**What needs to be done**
Report each line from the data below that holds the word "https".

**Input**

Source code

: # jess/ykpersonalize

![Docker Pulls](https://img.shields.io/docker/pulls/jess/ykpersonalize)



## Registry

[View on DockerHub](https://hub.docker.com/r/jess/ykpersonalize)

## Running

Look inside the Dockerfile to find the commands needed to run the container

**Output of the exercise**
![Docker Pulls](https://img.shields.io/docker/pulls/jess/ykpersonalize)
[View on DockerHub](https://hub.docker.com/r/jess/ykpersonalize)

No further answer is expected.